- _TASK TO COMPLETE_
Would you retype each of the records exactly as shown?

BEGIN

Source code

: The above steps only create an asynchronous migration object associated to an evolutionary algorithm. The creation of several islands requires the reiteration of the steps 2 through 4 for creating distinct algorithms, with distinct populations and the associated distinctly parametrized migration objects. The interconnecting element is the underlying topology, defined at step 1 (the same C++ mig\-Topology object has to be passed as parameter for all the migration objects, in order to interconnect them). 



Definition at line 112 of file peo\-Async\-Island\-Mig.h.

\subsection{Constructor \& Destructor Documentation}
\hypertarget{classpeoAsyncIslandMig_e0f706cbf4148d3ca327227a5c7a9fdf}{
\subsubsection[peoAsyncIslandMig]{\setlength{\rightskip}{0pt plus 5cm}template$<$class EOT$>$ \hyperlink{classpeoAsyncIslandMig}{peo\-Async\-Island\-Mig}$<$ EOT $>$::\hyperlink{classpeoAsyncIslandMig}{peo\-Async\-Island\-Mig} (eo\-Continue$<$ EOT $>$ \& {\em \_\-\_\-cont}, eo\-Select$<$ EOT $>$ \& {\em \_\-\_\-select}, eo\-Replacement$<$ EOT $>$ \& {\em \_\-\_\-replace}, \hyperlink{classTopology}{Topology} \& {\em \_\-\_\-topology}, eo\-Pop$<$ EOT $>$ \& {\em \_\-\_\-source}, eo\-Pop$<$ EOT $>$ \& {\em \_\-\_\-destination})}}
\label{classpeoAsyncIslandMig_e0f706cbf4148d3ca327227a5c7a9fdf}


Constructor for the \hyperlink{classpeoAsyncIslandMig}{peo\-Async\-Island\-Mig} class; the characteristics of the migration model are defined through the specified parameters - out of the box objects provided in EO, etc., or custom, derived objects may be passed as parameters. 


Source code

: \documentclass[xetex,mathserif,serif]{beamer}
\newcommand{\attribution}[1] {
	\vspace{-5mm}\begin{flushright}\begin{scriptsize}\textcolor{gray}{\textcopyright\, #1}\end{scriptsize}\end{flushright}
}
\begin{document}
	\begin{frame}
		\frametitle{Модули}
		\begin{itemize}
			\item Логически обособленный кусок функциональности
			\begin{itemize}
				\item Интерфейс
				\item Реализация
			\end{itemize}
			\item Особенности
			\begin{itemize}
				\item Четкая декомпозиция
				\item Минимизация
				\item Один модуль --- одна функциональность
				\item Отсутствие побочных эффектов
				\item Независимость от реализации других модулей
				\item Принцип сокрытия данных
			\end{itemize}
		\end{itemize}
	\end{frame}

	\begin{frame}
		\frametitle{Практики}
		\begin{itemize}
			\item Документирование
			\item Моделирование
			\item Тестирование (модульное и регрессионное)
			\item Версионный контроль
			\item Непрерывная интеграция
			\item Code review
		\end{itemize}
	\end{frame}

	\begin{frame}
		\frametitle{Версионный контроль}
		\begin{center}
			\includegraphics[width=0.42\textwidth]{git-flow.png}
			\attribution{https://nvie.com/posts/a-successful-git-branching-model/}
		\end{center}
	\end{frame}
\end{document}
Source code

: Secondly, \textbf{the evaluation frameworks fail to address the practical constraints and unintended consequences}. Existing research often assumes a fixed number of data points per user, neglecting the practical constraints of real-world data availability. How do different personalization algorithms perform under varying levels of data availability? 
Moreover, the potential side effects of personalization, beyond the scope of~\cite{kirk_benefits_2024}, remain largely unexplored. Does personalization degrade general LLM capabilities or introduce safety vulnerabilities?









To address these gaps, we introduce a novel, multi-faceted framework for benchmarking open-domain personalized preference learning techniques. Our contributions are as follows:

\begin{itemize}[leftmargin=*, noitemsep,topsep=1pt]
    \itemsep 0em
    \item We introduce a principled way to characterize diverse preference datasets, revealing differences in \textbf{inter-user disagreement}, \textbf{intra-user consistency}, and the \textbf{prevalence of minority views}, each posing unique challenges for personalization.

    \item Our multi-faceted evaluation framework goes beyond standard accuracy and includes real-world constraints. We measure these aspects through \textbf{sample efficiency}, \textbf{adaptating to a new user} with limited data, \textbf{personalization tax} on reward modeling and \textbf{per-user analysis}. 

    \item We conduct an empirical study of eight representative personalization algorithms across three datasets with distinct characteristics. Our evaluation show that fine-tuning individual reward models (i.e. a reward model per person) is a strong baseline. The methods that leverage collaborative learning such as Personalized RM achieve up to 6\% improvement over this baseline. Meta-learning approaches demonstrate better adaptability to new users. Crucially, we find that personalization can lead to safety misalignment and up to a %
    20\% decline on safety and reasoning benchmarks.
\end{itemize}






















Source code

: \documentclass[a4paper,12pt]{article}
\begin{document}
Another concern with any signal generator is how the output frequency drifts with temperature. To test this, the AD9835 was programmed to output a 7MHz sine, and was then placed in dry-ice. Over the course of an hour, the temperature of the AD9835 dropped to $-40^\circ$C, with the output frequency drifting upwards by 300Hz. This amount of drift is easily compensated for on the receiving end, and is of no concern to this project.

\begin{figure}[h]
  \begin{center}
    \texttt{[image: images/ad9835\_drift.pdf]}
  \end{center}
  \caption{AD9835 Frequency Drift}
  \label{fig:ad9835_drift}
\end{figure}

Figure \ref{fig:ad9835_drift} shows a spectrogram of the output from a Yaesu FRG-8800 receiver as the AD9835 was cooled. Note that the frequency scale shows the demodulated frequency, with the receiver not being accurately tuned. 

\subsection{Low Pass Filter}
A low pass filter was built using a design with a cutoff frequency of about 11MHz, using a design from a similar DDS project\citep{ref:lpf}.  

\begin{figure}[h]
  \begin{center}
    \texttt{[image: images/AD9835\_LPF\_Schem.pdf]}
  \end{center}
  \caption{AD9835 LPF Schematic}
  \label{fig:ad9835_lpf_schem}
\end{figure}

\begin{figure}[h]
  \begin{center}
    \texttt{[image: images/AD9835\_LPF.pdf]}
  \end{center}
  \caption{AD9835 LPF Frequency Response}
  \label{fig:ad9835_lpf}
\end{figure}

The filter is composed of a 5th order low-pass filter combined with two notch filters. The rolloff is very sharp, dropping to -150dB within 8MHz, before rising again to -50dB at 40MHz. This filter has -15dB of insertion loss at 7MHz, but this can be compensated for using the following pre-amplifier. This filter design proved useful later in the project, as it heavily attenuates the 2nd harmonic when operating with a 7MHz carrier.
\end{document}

END

- _RESPONSE FOR THIS EXERCISE_
Source code

: The above steps only create an asynchronous migration object associated to an evolutionary algorithm. The creation of several islands requires the reiteration of the steps 2 through 4 for creating distinct algorithms, with distinct populations and the associated distinctly parametrized migration objects. The interconnecting element is the underlying topology, defined at step 1 (the same C++ mig\-Topology object has to be passed as parameter for all the migration objects, in order to interconnect them). 



Definition at line 112 of file peo\-Async\-Island\-Mig.h.

\subsection{Constructor \& Destructor Documentation}
\hypertarget{classpeoAsyncIslandMig_e0f706cbf4148d3ca327227a5c7a9fdf}{
\subsubsection[peoAsyncIslandMig]{\setlength{\rightskip}{0pt plus 5cm}template$<$class EOT$>$ \hyperlink{classpeoAsyncIslandMig}{peo\-Async\-Island\-Mig}$<$ EOT $>$::\hyperlink{classpeoAsyncIslandMig}{peo\-Async\-Island\-Mig} (eo\-Continue$<$ EOT $>$ \& {\em \_\-\_\-cont}, eo\-Select$<$ EOT $>$ \& {\em \_\-\_\-select}, eo\-Replacement$<$ EOT $>$ \& {\em \_\-\_\-replace}, \hyperlink{classTopology}{Topology} \& {\em \_\-\_\-topology}, eo\-Pop$<$ EOT $>$ \& {\em \_\-\_\-source}, eo\-Pop$<$ EOT $>$ \& {\em \_\-\_\-destination})}}
\label{classpeoAsyncIslandMig_e0f706cbf4148d3ca327227a5c7a9fdf}


Constructor for the \hyperlink{classpeoAsyncIslandMig}{peo\-Async\-Island\-Mig} class; the characteristics of the migration model are defined through the specified parameters - out of the box objects provided in EO, etc., or custom, derived objects may be passed as parameters. 


Source code

: \documentclass[xetex,mathserif,serif]{beamer}
\newcommand{\attribution}[1] {
	\vspace{-5mm}\begin{flushright}\begin{scriptsize}\textcolor{gray}{\textcopyright\, #1}\end{scriptsize}\end{flushright}
}
\begin{document}
	\begin{frame}
		\frametitle{Модули}
		\begin{itemize}
			\item Логически обособленный кусок функциональности
			\begin{itemize}
				\item Интерфейс
				\item Реализация
			\end{itemize}
			\item Особенности
			\begin{itemize}
				\item Четкая декомпозиция
				\item Минимизация
				\item Один модуль --- одна функциональность
				\item Отсутствие побочных эффектов
				\item Независимость от реализации других модулей
				\item Принцип сокрытия данных
			\end{itemize}
		\end{itemize}
	\end{frame}

	\begin{frame}
		\frametitle{Практики}
		\begin{itemize}
			\item Документирование
			\item Моделирование
			\item Тестирование (модульное и регрессионное)
			\item Версионный контроль
			\item Непрерывная интеграция
			\item Code review
		\end{itemize}
	\end{frame}

	\begin{frame}
		\frametitle{Версионный контроль}
		\begin{center}
			\includegraphics[width=0.42\textwidth]{git-flow.png}
			\attribution{https://nvie.com/posts/a-successful-git-branching-model/}
		\end{center}
	\end{frame}
\end{document}
Source code

: Secondly, \textbf{the evaluation frameworks fail to address the practical constraints and unintended consequences}. Existing research often assumes a fixed number of data points per user, neglecting the practical constraints of real-world data availability. How do different personalization algorithms perform under varying levels of data availability? 
Moreover, the potential side effects of personalization, beyond the scope of~\cite{kirk_benefits_2024}, remain largely unexplored. Does personalization degrade general LLM capabilities or introduce safety vulnerabilities?









To address these gaps, we introduce a novel, multi-faceted framework for benchmarking open-domain personalized preference learning techniques. Our contributions are as follows:

\begin{itemize}[leftmargin=*, noitemsep,topsep=1pt]
    \itemsep 0em
    \item We introduce a principled way to characterize diverse preference datasets, revealing differences in \textbf{inter-user disagreement}, \textbf{intra-user consistency}, and the \textbf{prevalence of minority views}, each posing unique challenges for personalization.

    \item Our multi-faceted evaluation framework goes beyond standard accuracy and includes real-world constraints. We measure these aspects through \textbf{sample efficiency}, \textbf{adaptating to a new user} with limited data, \textbf{personalization tax} on reward modeling and \textbf{per-user analysis}. 

    \item We conduct an empirical study of eight representative personalization algorithms across three datasets with distinct characteristics. Our evaluation show that fine-tuning individual reward models (i.e. a reward model per person) is a strong baseline. The methods that leverage collaborative learning such as Personalized RM achieve up to 6\% improvement over this baseline. Meta-learning approaches demonstrate better adaptability to new users. Crucially, we find that personalization can lead to safety misalignment and up to a %
    20\% decline on safety and reasoning benchmarks.
\end{itemize}






















Source code

: \documentclass[a4paper,12pt]{article}
\begin{document}
Another concern with any signal generator is how the output frequency drifts with temperature. To test this, the AD9835 was programmed to output a 7MHz sine, and was then placed in dry-ice. Over the course of an hour, the temperature of the AD9835 dropped to $-40^\circ$C, with the output frequency drifting upwards by 300Hz. This amount of drift is easily compensated for on the receiving end, and is of no concern to this project.

\begin{figure}[h]
  \begin{center}
    \texttt{[image: images/ad9835\_drift.pdf]}
  \end{center}
  \caption{AD9835 Frequency Drift}
  \label{fig:ad9835_drift}
\end{figure}

Figure \ref{fig:ad9835_drift} shows a spectrogram of the output from a Yaesu FRG-8800 receiver as the AD9835 was cooled. Note that the frequency scale shows the demodulated frequency, with the receiver not being accurately tuned. 

\subsection{Low Pass Filter}
A low pass filter was built using a design with a cutoff frequency of about 11MHz, using a design from a similar DDS project\citep{ref:lpf}.  

\begin{figure}[h]
  \begin{center}
    \texttt{[image: images/AD9835\_LPF\_Schem.pdf]}
  \end{center}
  \caption{AD9835 LPF Schematic}
  \label{fig:ad9835_lpf_schem}
\end{figure}

\begin{figure}[h]
  \begin{center}
    \texttt{[image: images/AD9835\_LPF.pdf]}
  \end{center}
  \caption{AD9835 LPF Frequency Response}
  \label{fig:ad9835_lpf}
\end{figure}

The filter is composed of a 5th order low-pass filter combined with two notch filters. The rolloff is very sharp, dropping to -150dB within 8MHz, before rising again to -50dB at 40MHz. This filter has -15dB of insertion loss at 7MHz, but this can be compensated for using the following pre-amplifier. This filter design proved useful later in the project, as it heavily attenuates the 2nd harmonic when operating with a 7MHz carrier.
\end{document}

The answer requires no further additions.